Сил у них тоже было больше, «они единственные здоровые люди в лагере», сказал один бывший узник в 1945 году. Капо были избавлены от изнурительного физического труда и меньше повергались риску заболеть. Старшие капо часто спали отдельно, в небольшой комнатке рядом со входом в барак или же в отдельном бараке.
Они были избавлены от ужаса общих бараков, кишащих микробами и паразитами, где узники спали на нарах или же набитых соломой тюфяках. В отличие от них капо спали в чистых постелях, в окружении бесценных напоминаний о мирной жизни — ваз, цветов, штор. Ели они, сидя за аккуратно накрытым столом.

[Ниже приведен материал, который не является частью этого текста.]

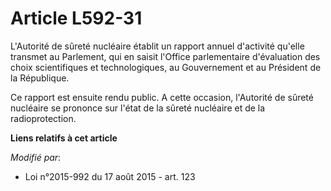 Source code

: # Article L592-31

L'Autorité de sûreté nucléaire établit un rapport annuel d'activité qu'elle transmet au Parlement, qui en saisit l'Office
parlementaire d'évaluation des choix scientifiques et technologiques, au Gouvernement et au Président de la République. 

Ce rapport est ensuite rendu public. A cette occasion, l'Autorité de sûreté nucléaire se prononce sur l'état de la sûreté
nucléaire et de la radioprotection.

**Liens relatifs à cet article**

_Modifié par_:

  - Loi n°2015-992 du 17 août 2015 - art. 123

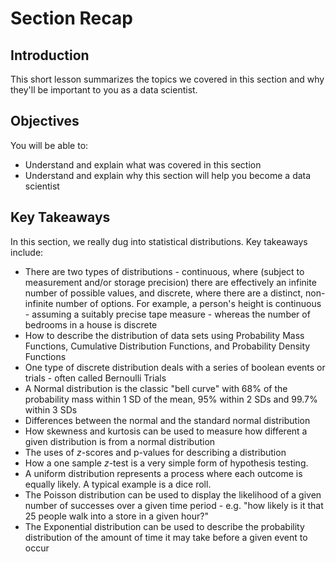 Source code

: 
# Section Recap

## Introduction

This short lesson summarizes the topics we covered in this section and why they'll be important to you as a data scientist.

## Objectives
You will be able to:
* Understand and explain what was covered in this section
* Understand and explain why this section will help you become a data scientist

## Key Takeaways

In this section, we really dug into statistical distributions. Key takeaways include:
* There are two types of distributions - continuous, where (subject to measurement and/or storage precision) there are effectively an infinite number of possible values, and discrete, where there are a distinct, non-infinite number of options. For example, a person's height is continuous - assuming a suitably precise tape measure - whereas the number of bedrooms in a house is discrete
* How to describe the distribution of data sets using Probability Mass Functions, Cumulative Distribution Functions, and Probability Density Functions
* One type of discrete distribution deals with a series of boolean events or trials - often called Bernoulli Trials
* A Normal distribution is the classic "bell curve" with 68% of the probability mass within 1 SD of the mean, 95% within 2 SDs and 99.7% within 3 SDs
* Differences between the normal and the standard normal distribution
* How skewness and kurtosis can be used to measure how different a given distribution is from a normal distribution
* The uses of $z$-scores and p-values for describing a distribution
* How a one sample $z$-test is a very simple form of hypothesis testing.
* A uniform distribution represents a process where each outcome is equally likely. A typical example is a dice roll.
* The Poisson distribution can be used to display the likelihood of a given number of successes over a given time period - e.g. "how likely is it that 25 people walk into a store in a given hour?"
* The Exponential distribution can be used to describe the probability distribution of the amount of time it may take before a given event to occur
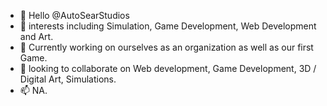 - 👋 Hello @AutoSearStudios
- 👀 interests including Simulation, Game Development, Web Development and Art.
- 🌱 Currently working on ourselves as an organization as well as our first Game.
- 💞️ looking to collaborate on Web development, Game Development, 3D / Digital Art, Simulations.
- 📫 NA.

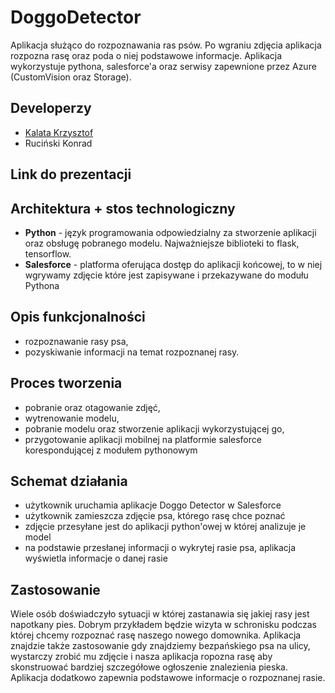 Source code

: # DoggoDetector
Aplikacja służąco do rozpoznawania ras psów. Po wgraniu zdjęcia aplikacja rozpozna rasę oraz poda o niej podstawowe informacje. Aplikacja wykorzystuje pythona, salesforce'a oraz serwisy zapewnione przez Azure (CustomVision oraz Storage).

## Developerzy
- [Kalata Krzysztof](https://github.com/KrzysztofKalata)
- Ruciński Konrad

## Link do prezentacji


## Architektura + stos technologiczny

- **Python** - język programowania odpowiedzialny za stworzenie aplikacji oraz obsługę pobranego modelu. Najważniejsze biblioteki to flask, tensorflow.
- **Salesforce** - platforma oferująca dostęp do aplikacji końcowej, to w niej wgrywamy zdjęcie które jest zapisywane i przekazywane do modułu Pythona
## Opis funkcjonalności
- rozpoznawanie rasy psa,
- pozyskiwanie informacji na temat rozpoznanej rasy.

## Proces tworzenia
- pobranie oraz otagowanie zdjęć,
- wytrenowanie modelu,
- pobranie modelu oraz stworzenie aplikacji wykorzystującej go,
- przygotowanie aplikacji mobilnej na platformie salesforce korespondującej z modułem pythonowym

## Schemat działania
- użytkownik uruchamia aplikacje Doggo Detector w Salesforce
- użytkownik zamieszcza zdjęcie psa, którego rasę chce poznać
- zdjęcie przesyłane jest do aplikacji python'owej w której analizuje je model
- na podstawie przesłanej informacji o wykrytej rasie psa, aplikacja wyświetla informacje o danej rasie

## Zastosowanie
Wiele osób doświadczyło sytuacji w której zastanawia się jakiej rasy jest napotkany pies. Dobrym przykładem będzie wizyta w schronisku podczas której chcemy rozpoznać rasę naszego nowego domownika. Aplikacja znajdzie także zastosowanie gdy znajdziemy bezpańskiego psa na ulicy, wystarczy zrobić mu zdjęcie i nasza aplikacja ropozna rasę aby skonstruować bardziej szczegółowe ogłoszenie znalezienia pieska. Aplikacja dodatkowo zapewnia podstawowe informacje o rozpoznanej rasie.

Капо нередко обогащались за счет коррупции и воровства. Они уменьшали в свою пользу пайки других узников, воровали посылки и со складов СС. «Евреи тащили с собой много всякого барахла, и мы, разумеется, воровали их вещи», — заявил после войны освенцимский капо Юпп Виндек, добавив, что «как капо, мы всегда забирали себе самое лучшее». Пышным цветом цвели шантаж и вымогательство. Чужие страдания капо оборачивали себе на пользу. Когда в ноябре 1943 года, полгода спустя после прибытия в числе 4500 греческих евреев в филиал Освенцима, голодный Хаим Кальво обратился к капо за лишней пайкой хлеба, тот предложил ему несколько буханок в обмен на золотой зуб. Бывший трактирщик из Салоник был так голоден, что пообещал бывшую у него во рту золотую коронку. Тогда «капо взял плоскогубцы, мы отошли в сторонку, и он вырвал мой золотой зуб», — объяснял Кальво спустя несколько дней эсэсовцам, до которых дошла эта история. (Судя по всему, Кальво дождался освобождения.)
Секс тоже был привилегией капо, причем не только в лагерных борделях, но и в бараках. Они беззастенчиво пользовались своей властью, чтобы получить желаемое
Капо-мужчины насиловали узниц, но в целом отдельные мужские и женские бараки способствовали однополым связям. Самыми распространенными были интимные отношения между капо и молодыми заключенными, прозванными «пипель» (Pipel). Последние часто соглашались из прагматических соображений, рассчитывая в обмен получить более сытную пищу, влияние и защиту. Вместе с тем сексуальное насилие оставляло глубокие шрамы, а иногда приводило и к худшим последствиям, так как отдельные агрессивные капо, боясь разоблачения, убивали своих жертв. После того как Романа Фристера, узника одного из филиалов Освенцима, однажды ночью в бараке изнасиловал капо, подросток обнаружил, что тот унес с собой его кепку, без которой нельзя было появиться на утренней перекличке, поскольку за это полагалось наказание. Чтобы спастись, Фристер украл кепку другого заключенного, которого на следующее утро эсэсовцы казнили.
Капо беззастенчиво хвастали властью и привилегиями
Подобные демонстрации — один из капо Маутхаузена, например, расхаживал по лагерю исключительно в белых перчатках — укрепляли их положение и указывали остальным заключенным их место.
Презрение некоторых капо к рядовым узникам наглядно иллюстрирует жест одного немецкого капо, который машинально вытер грязные руки о плечо Примо Леви. Нередко кичливость капо своим положением бросалась в глаза. Для Юппа Виндека назначение старостой лагеря Моновиц осенью 1942 года означало резкий взлет его социального статуса. После долгих лет, проведенных на обочине немецкого общества то в качестве безработного, то осужденного за мелкие кражи, этот необразованный люмпен внезапно возвысился над тысячами своих товарищей. «Я чувствовал себя лордом, хозяином положения», — вспоминал он через 20 лет, когда его судили за совершенные им преступления.